- TASK STATEMENT: From the entries below, copy out every line with "Triangle" in it.
===
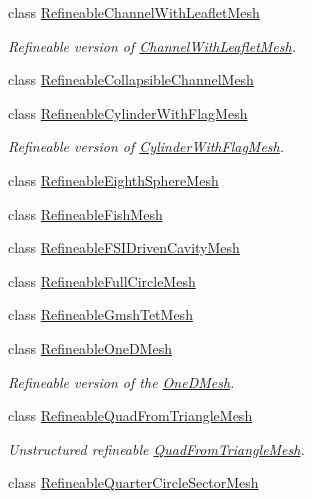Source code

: \begin{DoxyCompactItemize}
class \hyperlink{classoomph_1_1RefineableChannelWithLeafletMesh}{Refineable\+Channel\+With\+Leaflet\+Mesh}
\begin{DoxyCompactList}\small\item\em Refineable version of \hyperlink{classoomph_1_1ChannelWithLeafletMesh}{Channel\+With\+Leaflet\+Mesh}. \end{DoxyCompactList}\item 
class \hyperlink{classoomph_1_1RefineableCollapsibleChannelMesh}{Refineable\+Collapsible\+Channel\+Mesh}
\item 
class \hyperlink{classoomph_1_1RefineableCylinderWithFlagMesh}{Refineable\+Cylinder\+With\+Flag\+Mesh}
\begin{DoxyCompactList}\small\item\em Refineable version of \hyperlink{classoomph_1_1CylinderWithFlagMesh}{Cylinder\+With\+Flag\+Mesh}. \end{DoxyCompactList}\item 
class \hyperlink{classoomph_1_1RefineableEighthSphereMesh}{Refineable\+Eighth\+Sphere\+Mesh}
\item 
class \hyperlink{classoomph_1_1RefineableFishMesh}{Refineable\+Fish\+Mesh}
\item 
class \hyperlink{classoomph_1_1RefineableFSIDrivenCavityMesh}{Refineable\+F\+S\+I\+Driven\+Cavity\+Mesh}
\item 
class \hyperlink{classoomph_1_1RefineableFullCircleMesh}{Refineable\+Full\+Circle\+Mesh}
\item 
class \hyperlink{classoomph_1_1RefineableGmshTetMesh}{Refineable\+Gmsh\+Tet\+Mesh}
\item 
class \hyperlink{classoomph_1_1RefineableOneDMesh}{Refineable\+One\+D\+Mesh}
\begin{DoxyCompactList}\small\item\em Refineable version of the \hyperlink{classoomph_1_1OneDMesh}{One\+D\+Mesh}. \end{DoxyCompactList}\item 
class \hyperlink{classoomph_1_1RefineableQuadFromTriangleMesh}{Refineable\+Quad\+From\+Triangle\+Mesh}
\begin{DoxyCompactList}\small\item\em Unstructured refineable \hyperlink{classoomph_1_1QuadFromTriangleMesh}{Quad\+From\+Triangle\+Mesh}. \end{DoxyCompactList}\item 
class \hyperlink{classoomph_1_1RefineableQuarterCircleSectorMesh}{Refineable\+Quarter\+Circle\+Sector\+Mesh}

\end{DoxyCompactItemize}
===
- TASK ANSWER:
class \hyperlink{classoomph_1_1RefineableQuadFromTriangleMesh}{Refineable\+Quad\+From\+Triangle\+Mesh}
\begin{DoxyCompactList}\small\item\em Unstructured refineable \hyperlink{classoomph_1_1QuadFromTriangleMesh}{Quad\+From\+Triangle\+Mesh}. \end{DoxyCompactList}\item 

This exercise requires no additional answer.